In 1852 the Pawnee tribe, while engaged in the summer buffalo hunt, on the Solomon Fork in what is now Kansas were attacked by a band of Plains Indians. A Cheyenne warrior, Alights-on-the-Clouds, who, unbeknownst to the Pawnee, was wearing a scalemail extending to his knees which effectively armored him from arrows and musket balls, gave chase to Big Spotted Horse, then a youth of 15 or 16. The youth fled but the warrior, intending to count coup on the boy before killing him, rode him down, approaching from the right. This gave him an advantage, as a right-handed person armed with a bow can usually only shoot effectively to the left. But Big Spotted Horse was left-handed, and as the warrior approached him, intending to count coup on him with a sheathed sword, Big Spotted Horse turned to the right and shot an arrow point blank at the Cheyenne warrior and pierced his eye.

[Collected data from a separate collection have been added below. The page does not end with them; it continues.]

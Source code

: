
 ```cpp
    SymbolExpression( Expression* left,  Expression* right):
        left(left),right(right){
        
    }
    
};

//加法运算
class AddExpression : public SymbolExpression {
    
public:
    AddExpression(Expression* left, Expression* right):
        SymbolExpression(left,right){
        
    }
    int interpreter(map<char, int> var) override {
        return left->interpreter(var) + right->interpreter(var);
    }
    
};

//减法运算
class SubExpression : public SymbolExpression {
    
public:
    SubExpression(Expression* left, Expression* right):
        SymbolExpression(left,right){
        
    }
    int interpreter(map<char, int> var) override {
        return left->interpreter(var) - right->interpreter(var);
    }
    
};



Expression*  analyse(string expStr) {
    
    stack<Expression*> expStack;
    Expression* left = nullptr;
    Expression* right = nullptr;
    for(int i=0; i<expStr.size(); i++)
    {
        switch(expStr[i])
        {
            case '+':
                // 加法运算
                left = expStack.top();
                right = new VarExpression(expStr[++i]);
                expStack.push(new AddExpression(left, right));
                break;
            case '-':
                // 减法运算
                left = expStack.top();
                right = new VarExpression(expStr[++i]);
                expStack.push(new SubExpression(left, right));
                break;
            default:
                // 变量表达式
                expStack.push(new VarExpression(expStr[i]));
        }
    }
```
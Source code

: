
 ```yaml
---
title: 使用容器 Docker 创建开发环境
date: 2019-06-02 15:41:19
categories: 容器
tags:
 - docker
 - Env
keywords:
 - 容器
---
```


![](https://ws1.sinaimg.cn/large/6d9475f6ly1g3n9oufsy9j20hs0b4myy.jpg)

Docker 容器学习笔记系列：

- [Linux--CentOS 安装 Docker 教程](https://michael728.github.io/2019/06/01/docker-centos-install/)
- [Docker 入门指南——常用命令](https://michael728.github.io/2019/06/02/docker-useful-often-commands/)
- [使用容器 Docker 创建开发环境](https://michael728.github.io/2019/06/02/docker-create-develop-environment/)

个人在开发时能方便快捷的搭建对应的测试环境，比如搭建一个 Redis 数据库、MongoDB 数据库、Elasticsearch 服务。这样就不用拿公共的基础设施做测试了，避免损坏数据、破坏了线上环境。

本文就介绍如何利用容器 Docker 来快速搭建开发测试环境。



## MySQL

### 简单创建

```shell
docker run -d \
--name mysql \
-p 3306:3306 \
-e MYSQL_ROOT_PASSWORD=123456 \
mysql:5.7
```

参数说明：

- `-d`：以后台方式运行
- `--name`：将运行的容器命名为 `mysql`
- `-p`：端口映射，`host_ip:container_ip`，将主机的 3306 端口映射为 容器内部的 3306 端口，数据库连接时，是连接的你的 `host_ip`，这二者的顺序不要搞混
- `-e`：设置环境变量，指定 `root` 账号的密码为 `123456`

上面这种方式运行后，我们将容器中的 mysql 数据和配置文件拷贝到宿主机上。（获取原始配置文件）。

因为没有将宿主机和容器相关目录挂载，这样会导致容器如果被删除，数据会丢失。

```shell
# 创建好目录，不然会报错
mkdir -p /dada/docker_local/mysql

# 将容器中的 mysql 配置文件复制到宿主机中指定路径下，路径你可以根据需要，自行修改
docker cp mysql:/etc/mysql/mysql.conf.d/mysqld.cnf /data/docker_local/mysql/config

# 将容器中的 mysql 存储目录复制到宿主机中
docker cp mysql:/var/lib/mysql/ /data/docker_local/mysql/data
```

Big Spotted Horse was not aware of the damage he had done, but there was a great shout by the Pawnee, and, fighting their way to the warrior's body they discovered he was wearing a leather coat armor covered with metal discs- scalemail.[1] The loss of Alights-on-the-Clouds was very distressing to the Cheyenne who withdrew from the field and a cause of celebration for the Pawnee.[2]

The great horse raid

Big Spotted Horse grew up to be a respected warrior and an expert horse thief. In 1869 he led a small party of Pawnee into a village of Cheyenne camped near the Arkansas river. They entered the village itself and untied the horses tied to the lodges, getting the best horses, then ran off the rest of the herd and set off for home with 600 horses. It was winter and the raiders were caught in a blizzard and suffered frostbite, but arrived at the Pawnee village with the herd intact. Raiding for horses had been concealed from the Indian agent, Jacob M. Troth, a Hicksite Quaker, but 600 horses were too many to conceal. Called before the Indian Agent, together with an interpreter, Big Spotted Horse, on being called a "big horse thief" thought at first that he was being complimented as a "great horse thief". He was soon disabused of that notion by the interpreter. The Indian agent demanded that the horses be returned to the Cheyenne; Big Spotted Horse, imagining the reaction of the Cheyenne, refused. He was imprisoned in Fort Omaha for 5 months but eventually released as it was determined that there was no actual law forbidding horse raiding. On return to the Pawnee village, Big Spotted Horse found that attrition had reduced the horse herd to only 30 or 40 head and that those had been returned to the Cheyenne in Kansas. Disgusted, he left to join the Wichita on the Red River in Oklahoma.[3]

Reunion with the Wichita

Big Spotted Horse had made friends with the Wichita Indians before his great horse raid. The Wichita are a Caddoan tribe closely related to the Pawnee who did not accompany them on their migration to the north in the 17th century. In 1872 Big Spotted Horse returned to the Pawnee village and together with other warriors began to agitate for relocation of the tribe to the country of the Wichita who had invited the Pawnee to join them. This proposition was opposed by the Pawnee chiefs. In 1874 Big Spotted Horse left with 300 followers and in 1875 the entire tribe, against the better judgment of their chiefs, joined them, leaving their rich lands in Nebraska for much poorer lands in Oklahoma.[4]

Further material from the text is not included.